Dihydrogen hexafluorozirconate(2-)

Administrative data

Hazard for aquatic organisms

Freshwater

Hazard assessment conclusion:

PNEC aqua (freshwater)

PNEC value:

0.119 mg/L

Assessment factor:

10

Extrapolation method:

assessment factor

PNEC freshwater (intermittent releases):

0.078 mg/L

Marine water

Hazard assessment conclusion:

PNEC aqua (marine water)

PNEC value:

0.119 mg/L

Assessment factor:

10

Extrapolation method:

assessment factor

STP

Hazard assessment conclusion:

PNEC STP

PNEC value:

1.29 mg/L

Assessment factor:

10

Extrapolation method:

assessment factor

Sediment (freshwater)

Hazard assessment conclusion:

PNEC sediment (freshwater)

PNEC value:

21.1 mg/kg sediment dw

Assessment factor:

10

Extrapolation method:

assessment factor

Sediment (marine water)

Hazard assessment conclusion:

PNEC sediment (marine water)

PNEC value:

4.22 mg/kg sediment dw

Assessment factor:

50

Extrapolation method:

assessment factor

Hazard for air

Air

Hazard assessment conclusion:

no hazard identified

Hazard for terrestrial organisms

Soil

Hazard assessment conclusion:

PNEC soil

PNEC value:

16.5 mg/kg soil dw

Assessment factor:

10

Extrapolation method:

sensitivity distribution

Hazard for predators

Secondary poisoning

Hazard assessment conclusion:

no potential for bioaccumulation

Additional information

Dihydrogen hexafluorozirconate rapidly dissociates into fluoride, hydrogen and zirconium ions upon dissolution in the environment. However, hydrogen and zironium ions do not remain as such in solution, only fluoride ions do. The hydrogen ion attaches to a hydroxide ion to form a water molecule. The analysis of dissolved zirconium levels in aquatic toxicity test solutions for algae, daphnia and fish according to OECD 201, 202 and 203 (Schlechtriem, 2013a, b; Teigeler, 2013) indicates that up to a loading of 10 mg/L dipotassium hexafluorozirconate, very low levels of zirconium remain in solution at environmentally relevant pH (< 10%) while more than 75 % of the fluoride could be recovered. Indeed, under most environmental conditions, zirconium displays a very low mobility, mainly due to the low solubility of the hydroxide Zr(OH)₄. This limits the concentration of dissolved Zr in most natural solutions (fresh water, seawater as well as soil and sediment porewater) to <0.05 μg/L. Depending on the pH of the environmental medium, different zirconium species exist in solution, including Zr⁴⁺, and various hydroxides. At pH 7, a Zr(OH)₂(CO₃)₂^2-complex may form, but the complex is unstable and Zr(OH)₄forms with decreasing pH. The hydro-bicarbonate (Zr(OH)₄-HCO₃-H₂O) complex may be the most significant Zr complex in natural water (http://www.gtk.fi/publ/foregsatlas, accessed on 12.03.2013). Thus, regarding the environmental toxicity of dihydrogen hexafluorozirconate, it can be assumed that toxicity (if any) will be driven by the fluoride anion. Therefore, full read-across to potassium fluoride (CAS #7789-23-3) and other fluorides based upon a molecular weight conversion is justified.

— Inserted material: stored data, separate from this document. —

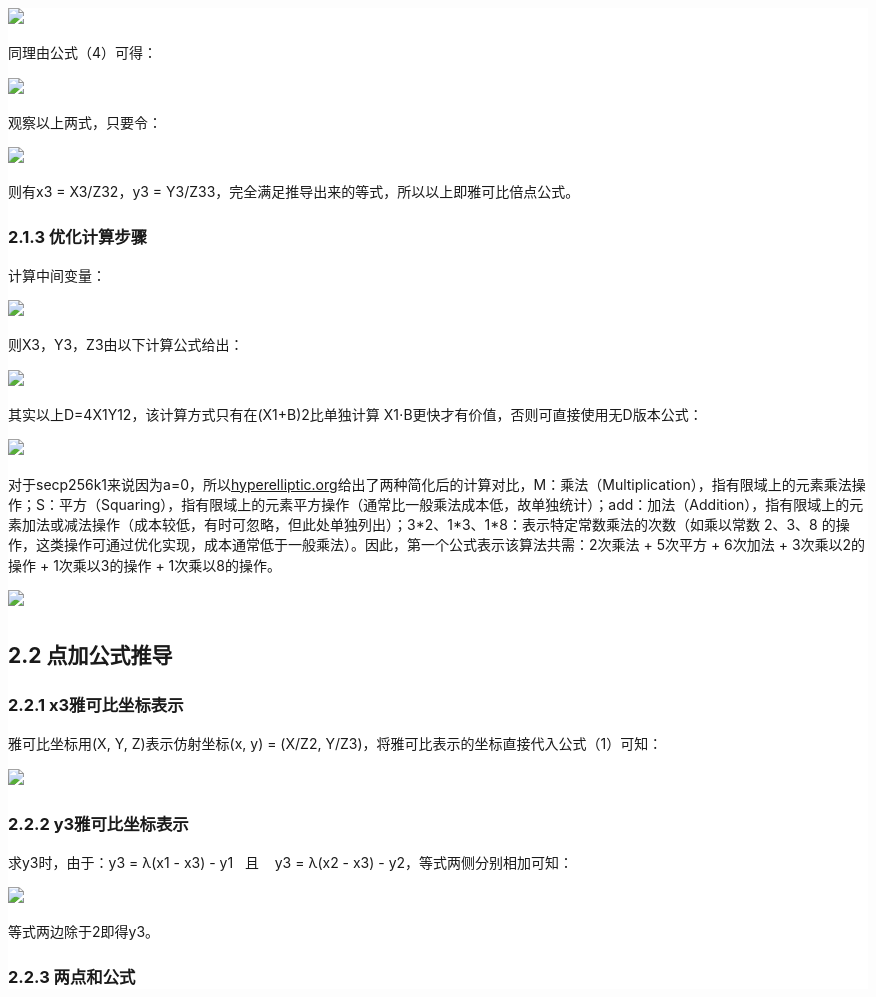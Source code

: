 ![](https://img2024.cnblogs.com/blog/465567/202507/465567-20250703174306562-1321508149.png)

同理由公式（4）可得：

![](https://img2024.cnblogs.com/blog/465567/202507/465567-20250703180335526-959373970.png)

观察以上两式，只要令：

![](https://img2024.cnblogs.com/blog/465567/202507/465567-20250703181014629-1642228953.png)

则有x3 = X3/Z32，y3 = Y3/Z33，完全满足推导出来的等式，所以以上即雅可比倍点公式。

### 2.1.3 优化计算步骤

计算中间变量：

![](https://img2024.cnblogs.com/blog/465567/202507/465567-20250703182101635-1594701917.png)

则X3，Y3，Z3由以下计算公式给出：

![](https://img2024.cnblogs.com/blog/465567/202507/465567-20250703182225198-1104446091.png)

其实以上D\=4X1​Y12，该计算方式只有在(X1​+B)2比单独计算 X1⋅B更快才有价值，否则可直接使用无D版本公式：

![](https://img2024.cnblogs.com/blog/465567/202507/465567-20250703183853745-1106890764.png)

对于secp256k1来说因为a=0，所以[hyperelliptic.org](https://hyperelliptic.org/EFD/g1p/auto-shortw-jacobian-0.html#doubling-dbl-2009-l)给出了两种简化后的计算对比，M：乘法（Multiplication），指有限域上的元素乘法操作；S：平方（Squaring），指有限域上的元素平方操作（通常比一般乘法成本低，故单独统计）；add：加法（Addition），指有限域上的元素加法或减法操作（成本较低，有时可忽略，但此处单独列出）；3\*2、1\*3、1\*8：表示特定常数乘法的次数（如乘以常数 2、3、8 的操作，这类操作可通过优化实现，成本通常低于一般乘法）。因此，第一个公式表示该算法共需：2次乘法 + 5次平方 + 6次加法 + 3次乘以2的操作 + 1次乘以3的操作 + 1次乘以8的操作。

![](https://img2024.cnblogs.com/blog/465567/202507/465567-20250703184040304-1581314130.png)

2.2 点加公式推导
----------

### 2.2.1 x3雅可比坐标表示

雅可比坐标用(X, Y, Z)表示仿射坐标(x, y) = (X/Z2, Y/Z3)，将雅可比表示的坐标直接代入公式（1）可知：

![](https://img2024.cnblogs.com/blog/465567/202507/465567-20250704104203422-1706110150.png)

### 2.2.2 y3雅可比坐标表示

求y3时，由于：y3 = λ(x1 - x3) - y1   且    y3 = λ(x2 - x3) - y2，等式两侧分别相加可知：

![](https://img2024.cnblogs.com/blog/465567/202507/465567-20250704183500829-1729276379.png)

等式两边除于2即得y3。

### 2.2.3 两点和公式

Data of the structural analogue dipotassium hexafluorozirconate are availabe and are read-across to address the acute toxicity at three throphic levels, i.e. algae, daphnia and fish, while chronic data are only available for algae, the apparently most sensitive trophic level. Chronic toxicity data for invertebrates and fish of potassium fluoride (CAS #7789-23-3) and other fluorides are furthermore read-across. Based on available read-across data, it can be assumed that the aquatic toxicity potential of dihydrogen hexafluorozirconate is low and below relevant classification criteria of Directive 67/548 EEC and CLP Regulation (EC) No 1272/2008.

Conclusion on classification

According to Directive 67/548 EEC and CLP Regulation (EC) No 1272/2008, a classification and labelling for aquatic toxicity of dihydrogen hexafluorozirconate is not required.